The idea of using social network for multimodal biometric only recently has made its way into state-of-the-art multimodal biometric research. In the previous sections, we proposed to use chaotic neural network for better trait learning, and presented the dimensionality reduction technique for simplifying biometric template to ease the burden on computational resources. We further suggested to combine biometric data with information about people including “soft biometric.” This section introduces one more idea—idea of using social connections—to the mix.
Let us consider this idea for a moment. The person identity can be determined not only through passport data (eye color, height, weight, birth date, nationality, etc.), and not solemnly from fingerprints or iris, but also through associations with others.

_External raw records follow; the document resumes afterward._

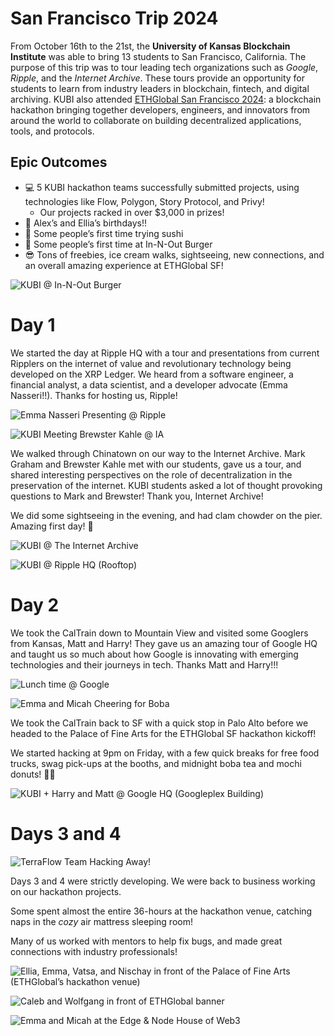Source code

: # San Francisco Trip 2024

From October 16th to the 21st, the **University of Kansas Blockchain Institute** was able to bring 13 students to San Francisco, California. The purpose of this trip was to tour leading tech organizations such as _Google_, _Ripple_, and the _Internet Archive_. These tours provide an opportunity for students to learn from industry leaders in blockchain, fintech, and digital archiving. KUBI also attended [ETHGlobal San Francisco 2024](https://ethglobal.com/events/sanfrancisco2024): a blockchain hackathon bringing together developers, engineers, and innovators from around the world to collaborate on building decentralized applications, tools, and protocols.

## Epic Outcomes

- 💻 5 KUBI hackathon teams successfully submitted projects, using technologies like Flow, Polygon, Story Protocol, and Privy!
  - Our projects racked in over $3,000 in prizes!
- 🎂 Alex’s and Ellia’s birthdays!!
- 🍣 Some people’s first time trying sushi
- 🍔 Some people’s first time at In-N-Out Burger
- 😎 Tons of freebies, ice cream walks, sightseeing, new connections, and an overall amazing experience at ETHGlobal SF!

![KUBI @ In-N-Out Burger](kubi_at_in_n_out.png)

# Day 1

We started the day at Ripple HQ with a tour and presentations from current Ripplers on the internet of value and revolutionary technology being developed on the XRP Ledger. We heard from a software engineer, a financial analyst, a data scientist, and a developer advocate (Emma Nasseri!!). Thanks for hosting us, Ripple!

![Emma Nasseri Presenting @ Ripple](emma_presenting.jpg)

![KUBI Meeting Brewster Kahle @ IA](brewster_kahle.jpg)

We walked through Chinatown on our way to the Internet Archive. Mark Graham and Brewster Kahle met with our students, gave us a tour, and shared interesting perspectives on the role of decentralization in the preservation of the internet. KUBI students asked a lot of thought provoking questions to Mark and Brewster! Thank you, Internet Archive!

We did some sightseeing in the evening, and had clam chowder on the pier. Amazing first day! 🎉

![KUBI @ The Internet Archive](kubi_at_ia.jpeg)

![KUBI @ Ripple HQ (Rooftop)](ripple_rooftop.jpeg)

# Day 2

We took the CalTrain down to Mountain View and visited some Googlers from Kansas, Matt and Harry! They gave us an amazing tour of Google HQ and taught us so much about how Google is innovating with emerging technologies and their journeys in tech. Thanks Matt and Harry!!!

![Lunch time @ Google](google_lunch.png)

![Emma and Micah Cheering for Boba](boba_cheers.png)

We took the CalTrain back to SF with a quick stop in Palo Alto before we headed to the Palace of Fine Arts for the ETHGlobal SF hackathon kickoff!

We started hacking at 9pm on Friday, with a few quick breaks for free food trucks, swag pick-ups at the booths, and midnight boba tea and mochi donuts! 🍩🧋

![KUBI + Harry and Matt @ Google HQ (Googleplex Building)](google_group_photo.jpeg)

# Days 3 and 4

![TerraFlow Team Hacking Away!](terraflow.png)

Days 3 and 4 were strictly developing. We were back to business working on our hackathon projects.

Some spent almost the entire 36-hours at the hackathon venue, catching naps in the _cozy_ air mattress sleeping room!

Many of us worked with mentors to help fix bugs, and made great connections with industry professionals!

![Ellia, Emma, Vatsa, and Nischay in front of the Palace of Fine Arts (ETHGlobal’s hackathon venue)](palace_of_fine_arts.jpg)

![Caleb and Wolfgang in front of ETHGlobal banner](caleb_and_wolfgang.jpg)

![Emma and Micah at the Edge & Node House of Web3](emma_and_micah.png)
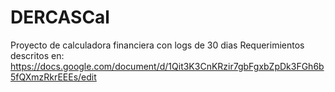 # DERCASCal
Proyecto de calculadora financiera con logs de 30 dias
Requerimientos descritos en:
  https://docs.google.com/document/d/1Qit3K3CnKRzir7gbFgxbZpDk3FGh6b5fQXmzRkrEEEs/edit
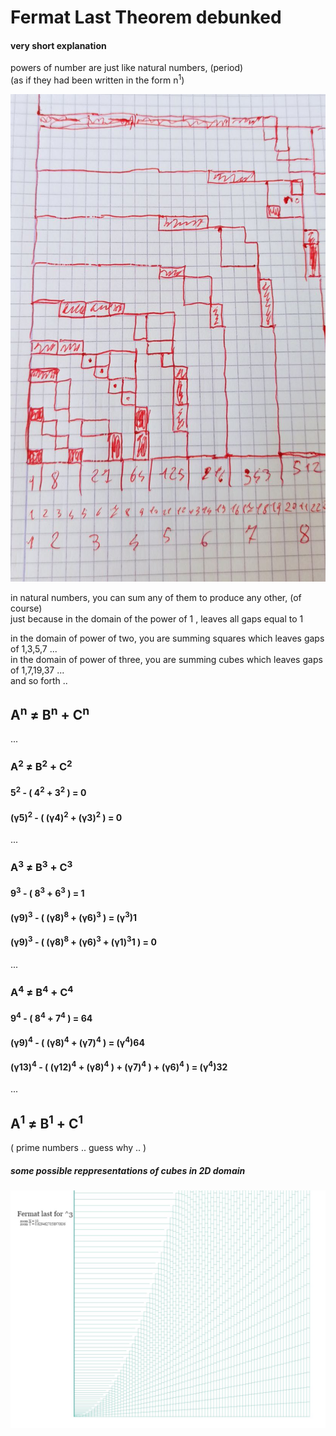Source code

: # Fermat Last Theorem debunked
#### very short explanation  
powers of number are just like natural numbers, (period)  
(as if they had been written in the form n<sup>1</sup>)  

![making sense](fermat1.jpg)

in natural numbers, you can sum any of them to produce any other, (of course)    
just because in the domain of the power of 1 , leaves all gaps equal to 1  
  
in the domain of power of two,  you are summing squares which leaves gaps of 1,3,5,7 ...  
in the domain of power of three,  you are summing cubes   which leaves gaps of 1,7,19,37 ...  
and so forth ..  

## A<sup>n</sup> &ne; B<sup>n</sup> + C<sup>n</sup>  
... 

### A<sup>2</sup> &ne; B<sup>2</sup> + C<sup>2</sup>  
####  5<sup>2</sup> - ( 4<sup>2</sup> + 3<sup>2</sup> ) = 0  

####  (&gamma;5)<sup>2</sup> - ( (&gamma;4)<sup>2</sup> + (&gamma;3)<sup>2</sup> ) = 0  
...  
  
### A<sup>3</sup> &ne; B<sup>3</sup> + C<sup>3</sup>  
####  9<sup>3</sup> - ( 8<sup>3</sup> + 6<sup>3</sup> ) = 1  
####  (&gamma;9)<sup>3</sup> - ( (&gamma;8)<sup>8</sup> + (&gamma;6)<sup>3</sup> ) = (&gamma;<sup>3</sup>)1  
####  (&gamma;9)<sup>3</sup> - ( (&gamma;8)<sup>8</sup> + (&gamma;6)<sup>3</sup> + (&gamma;1)<sup>3</sup>1 ) =  0 
...   

### A<sup>4</sup> &ne; B<sup>4</sup> + C<sup>4</sup>  
####  9<sup>4</sup> - ( 8<sup>4</sup> + 7<sup>4</sup> ) = 64  
####  (&gamma;9)<sup>4</sup> - ( (&gamma;8)<sup>4</sup> + (&gamma;7)<sup>4</sup> ) = (&gamma;<sup>4</sup>)64  
####  (&gamma;13)<sup>4</sup> - ( (&gamma;12)<sup>4</sup> + (&gamma;8)<sup>4</sup> ) + (&gamma;7)<sup>4</sup> ) + (&gamma;6)<sup>4</sup> ) = (&gamma;<sup>4</sup>)32  
...  
  
## A<sup>1</sup> &ne; B<sup>1</sup> + C<sup>1</sup>  
( prime numbers .. guess why .. )  


##### some possible reppresentations of cubes in 2D domain  
![making sense](fermat2.jpg)  


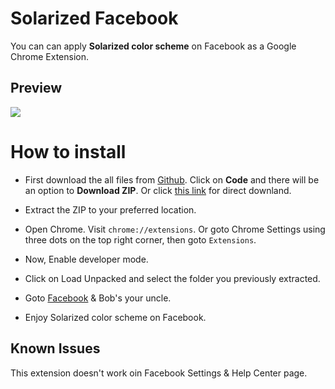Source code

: # Solarized Facebook
You can can apply **Solarized color scheme** on Facebook as a Google Chrome Extension.

## Preview
![](https://i.imgur.com/2WHHG8r.jpg)

# How to install

* First download the all files from [Github](https://github.com/RHJihan/Solarized-Facebook). Click on **Code** and there will be an option to **Download ZIP**. Or click [this link](https://github.com/RHJihan/Solarized-Facebook/archive/master.zip) for direct downland.

* Extract the ZIP to your preferred location.

* Open Chrome. Visit `chrome://extensions`. Or goto Chrome Settings using three dots on the top right corner, then goto `Extensions`.

* Now, Enable developer mode.

* Click on Load Unpacked and select the folder you previously extracted.

* Goto [Facebook](https://www.facebook.com/) & Bob's your uncle.

* Enjoy Solarized color scheme on Facebook.

Known Issues
------------
This extension doesn't work oin Facebook Settings & Help Center page.

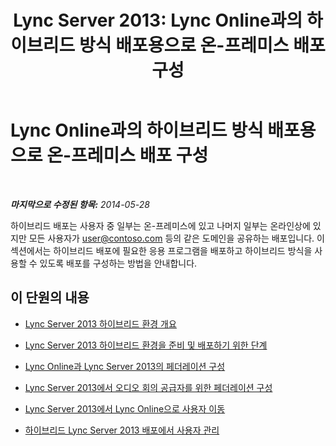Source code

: ﻿---
title: 'Lync Server 2013: Lync Online과의 하이브리드 방식 배포용으로 온-프레미스 배포 구성'
TOCTitle: Lync Online과의 하이브리드 방식 배포용으로 온-프레미스 배포 구성
ms:assetid: c26addb0-2936-4eea-9071-3ab95825154b
ms:mtpsurl: https://technet.microsoft.com/ko-kr/library/JJ205237(v=OCS.15)
ms:contentKeyID: 49304936
ms.date: 08/24/2015
mtps_version: v=OCS.15
ms.translationtype: HT
---

# Lync Online과의 하이브리드 방식 배포용으로 온-프레미스 배포 구성

 

_**마지막으로 수정된 항목:** 2014-05-28_

하이브리드 배포는 사용자 중 일부는 온-프레미스에 있고 나머지 일부는 온라인상에 있지만 모든 사용자가 user@contoso.com 등의 같은 도메인을 공유하는 배포입니다. 이 섹션에서는 하이브리드 배포에 필요한 응용 프로그램을 배포하고 하이브리드 방식을 사용할 수 있도록 배포를 구성하는 방법을 안내합니다.

## 이 단원의 내용

  - [Lync Server 2013 하이브리드 환경 개요](lync-server-2013-overview-of-the-lync-server-hybrid-environment.md)

  - [Lync Server 2013 하이브리드 환경을 준비 및 배포하기 위한 단계](lync-server-2013-steps-to-prepare-and-deploy-lync-server-hybrid-environment.md)

  - [Lync Online과 Lync Server 2013의 페더레이션 구성](lync-server-2013-configure-federation-with-lync-online.md)

  - [Lync Server 2013에서 오디오 회의 공급자를 위한 페더레이션 구성](lync-server-2013-configure-federation-for-an-audio-conferencing-provider.md)

  - [Lync Server 2013에서 Lync Online으로 사용자 이동](lync-server-2013-move-users-to-lync-online.md)

  - [하이브리드 Lync Server 2013 배포에서 사용자 관리](lync-server-2013-administering-users-in-a-hybrid-deployment.md)

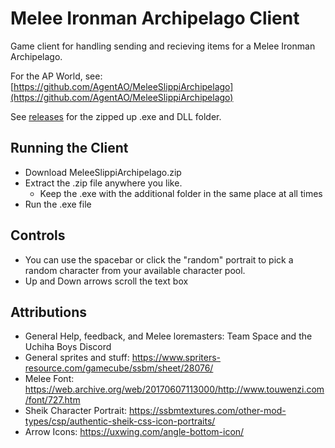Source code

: # Melee Ironman Archipelago Client

Game client for handling sending and recieving items for a Melee Ironman Archipelago.

For the AP World, see: [https://github.com/AgentAO/MeleeSlippiArchipelago](https://github.com/AgentAO/MeleeSlippiArchipelago)

See [releases](https://github.com/AgentAO/MeleeSlippiArchipelagoClient/releases) for the zipped up .exe and DLL folder.

## Running the Client

- Download MeleeSlippiArchipelago.zip
- Extract the .zip file anywhere you like.
  - Keep the .exe with the additional folder in the same place at all times
- Run the .exe file

## Controls

- You can use the spacebar or click the "random" portrait to pick a random character from your available character pool.
- Up and Down arrows scroll the text box

## Attributions

- General Help, feedback, and Melee loremasters: Team Space and the Uchiha Boys Discord
- General sprites and stuff: https://www.spriters-resource.com/gamecube/ssbm/sheet/28076/
- Melee Font: https://web.archive.org/web/20170607113000/http://www.touwenzi.com/font/727.htm
- Sheik Character Portrait: https://ssbmtextures.com/other-mod-types/csp/authentic-sheik-css-icon-portraits/
- Arrow Icons: https://uxwing.com/angle-bottom-icon/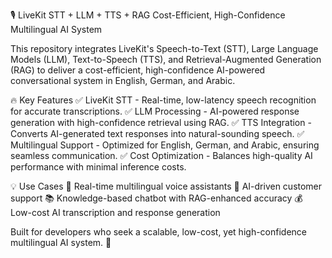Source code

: 🎙️ LiveKit STT + LLM + TTS + RAG
Cost-Efficient, High-Confidence Multilingual AI System

This repository integrates LiveKit's Speech-to-Text (STT), Large Language Models (LLM), Text-to-Speech (TTS), and Retrieval-Augmented Generation (RAG) to deliver a cost-efficient, high-confidence AI-powered conversational system in English, German, and Arabic.

🔥 Key Features
✅ LiveKit STT - Real-time, low-latency speech recognition for accurate transcriptions.
✅ LLM Processing - AI-powered response generation with high-confidence retrieval using RAG.
✅ TTS Integration - Converts AI-generated text responses into natural-sounding speech.
✅ Multilingual Support - Optimized for English, German, and Arabic, ensuring seamless communication.
✅ Cost Optimization - Balances high-quality AI performance with minimal inference costs.

💡 Use Cases
🚀 Real-time multilingual voice assistants
💬 AI-driven customer support
📚 Knowledge-based chatbot with RAG-enhanced accuracy
💰 Low-cost AI transcription and response generation

Built for developers who seek a scalable, low-cost, yet high-confidence multilingual AI system. 🚀
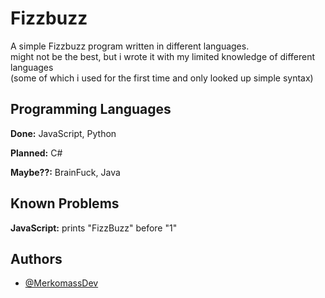 # Fizzbuzz

A simple Fizzbuzz program written in different languages.   
might not be the best, but i wrote it with my limited knowledge of different languages   
(some of which i used for the first time and only looked up simple syntax)

## Programming Languages

**Done:** JavaScript, Python

**Planned:** C#

**Maybe??:** BrainFuck, Java

## Known Problems

**JavaScript:** prints "FizzBuzz" before "1"

## Authors

- [@MerkomassDev](https://github.com/MerkomassDev)
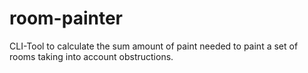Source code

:# room-painter
CLI-Tool to calculate the sum amount of paint needed to paint a set of rooms taking into account obstructions.
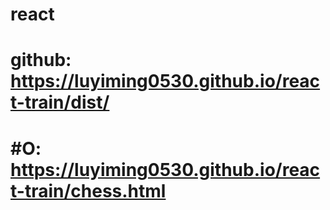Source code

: # react
# github: https://luyiming0530.github.io/react-train/dist/
# #O: https://luyiming0530.github.io/react-train/chess.html

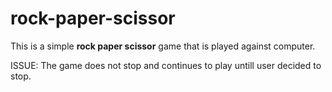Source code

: # rock-paper-scissor
This is a simple **rock paper scissor** game that is played against computer.

ISSUE: The game does not stop and continues to play untill user decided to stop.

This, to the common questions on identity estimates: “What person knows,” “What person possesses,” and “Who person is” which correspond to Knowledge, ID Possession and Biometrics, we add a novel component:
“Whom Person Knows”
Abundance of social networks and sites, used for communication, news and information exchange (Facebook, MySpace, Classmates, LinkedID, Twitter, MSNLive, etc.) has created a highly favorable environment for connecting people regardless of their physical appearance, geographical location, age, religion, job etc., based on some commonly shared interests or trends. These are those trends that we are specifically interested in assisting to determine what person identity is.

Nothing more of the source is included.